Collected data:
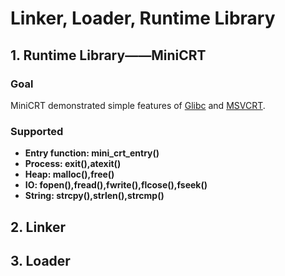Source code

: # Linker, Loader, Runtime Library

## 1. Runtime Library——MiniCRT

### Goal

MiniCRT demonstrated simple features of [Glibc](https://www.gnu.org/software/libc/) and [MSVCRT](http://www.mingw.org/category/wiki/msvc).   

### Supported

* **Entry function:	mini_crt_entry()**
* **Process:	exit(),atexit()**
* **Heap:	malloc(),free()**
* **IO:	fopen(),fread(),fwrite(),flcose(),fseek()**
* **String:	strcpy(),strlen(),strcmp()**







## 2. Linker



## 3. Loader






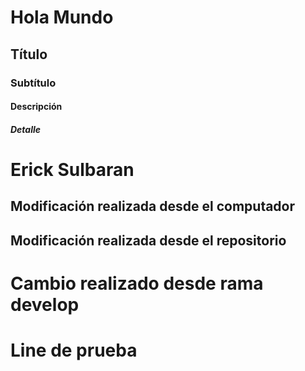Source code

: # Hola Mundo
## Título
### Subtítulo
#### Descripción
##### Detalle

# Erick Sulbaran

## Modificación realizada desde el computador
## Modificación realizada desde el repositorio

# Cambio realizado desde rama develop
# Line de prueba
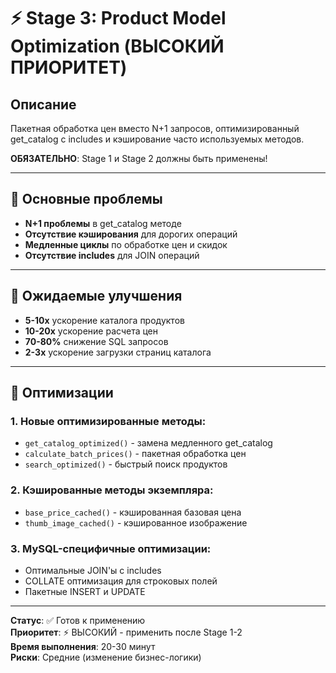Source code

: # ⚡ Stage 3: Product Model Optimization (ВЫСОКИЙ ПРИОРИТЕТ)

## Описание
Пакетная обработка цен вместо N+1 запросов, оптимизированный get_catalog с includes и кэширование часто используемых методов.

**ОБЯЗАТЕЛЬНО**: Stage 1 и Stage 2 должны быть применены!

---

## 🎯 Основные проблемы

- **N+1 проблемы** в get_catalog методе
- **Отсутствие кэширования** для дорогих операций
- **Медленные циклы** по обработке цен и скидок
- **Отсутствие includes** для JOIN операций

---

## 🚀 Ожидаемые улучшения

- **5-10x** ускорение каталога продуктов
- **10-20x** ускорение расчета цен
- **70-80%** снижение SQL запросов
- **2-3x** ускорение загрузки страниц каталога

---

## 🔧 Оптимизации

### 1. Новые оптимизированные методы:
- `get_catalog_optimized()` - замена медленного get_catalog
- `calculate_batch_prices()` - пакетная обработка цен
- `search_optimized()` - быстрый поиск продуктов

### 2. Кэшированные методы экземпляра:
- `base_price_cached()` - кэшированная базовая цена
- `thumb_image_cached()` - кэшированное изображение

### 3. MySQL-специфичные оптимизации:
- Оптимальные JOIN'ы с includes
- COLLATE оптимизация для строковых полей
- Пакетные INSERT и UPDATE

---

**Статус**: ✅ Готов к применению  
**Приоритет**: ⚡ ВЫСОКИЙ - применить после Stage 1-2  
**Время выполнения**: 20-30 минут  
**Риски**: Средние (изменение бизнес-логики)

> [EXERCISE INSTRUCTIONS] Reproduce the lines above exactly, please, but not the pictures in them.

> [RESPONSE FOR THIS EXERCISE]
Source code

: # Linker, Loader, Runtime Library

## 1. Runtime Library——MiniCRT

### Goal

MiniCRT demonstrated simple features of [Glibc](https://www.gnu.org/software/libc/) and [MSVCRT](http://www.mingw.org/category/wiki/msvc).   

### Supported

* **Entry function:	mini_crt_entry()**
* **Process:	exit(),atexit()**
* **Heap:	malloc(),free()**
* **IO:	fopen(),fread(),fwrite(),flcose(),fseek()**
* **String:	strcpy(),strlen(),strcmp()**







## 2. Linker



## 3. Loader






Source code

: # Hola Mundo
## Título
### Subtítulo
#### Descripción
##### Detalle

# Erick Sulbaran

## Modificación realizada desde el computador
## Modificación realizada desde el repositorio

# Cambio realizado desde rama develop
# Line de prueba
Source code

: # ⚡ Stage 3: Product Model Optimization (ВЫСОКИЙ ПРИОРИТЕТ)

## Описание
Пакетная обработка цен вместо N+1 запросов, оптимизированный get_catalog с includes и кэширование часто используемых методов.

**ОБЯЗАТЕЛЬНО**: Stage 1 и Stage 2 должны быть применены!

---

## 🎯 Основные проблемы

- **N+1 проблемы** в get_catalog методе
- **Отсутствие кэширования** для дорогих операций
- **Медленные циклы** по обработке цен и скидок
- **Отсутствие includes** для JOIN операций

---

## 🚀 Ожидаемые улучшения

- **5-10x** ускорение каталога продуктов
- **10-20x** ускорение расчета цен
- **70-80%** снижение SQL запросов
- **2-3x** ускорение загрузки страниц каталога

---

## 🔧 Оптимизации

### 1. Новые оптимизированные методы:
- `get_catalog_optimized()` - замена медленного get_catalog
- `calculate_batch_prices()` - пакетная обработка цен
- `search_optimized()` - быстрый поиск продуктов

### 2. Кэшированные методы экземпляра:
- `base_price_cached()` - кэшированная базовая цена
- `thumb_image_cached()` - кэшированное изображение

### 3. MySQL-специфичные оптимизации:
- Оптимальные JOIN'ы с includes
- COLLATE оптимизация для строковых полей
- Пакетные INSERT и UPDATE

---

**Статус**: ✅ Готов к применению  
**Приоритет**: ⚡ ВЫСОКИЙ - применить после Stage 1-2  
**Время выполнения**: 20-30 минут  
**Риски**: Средние (изменение бизнес-логики)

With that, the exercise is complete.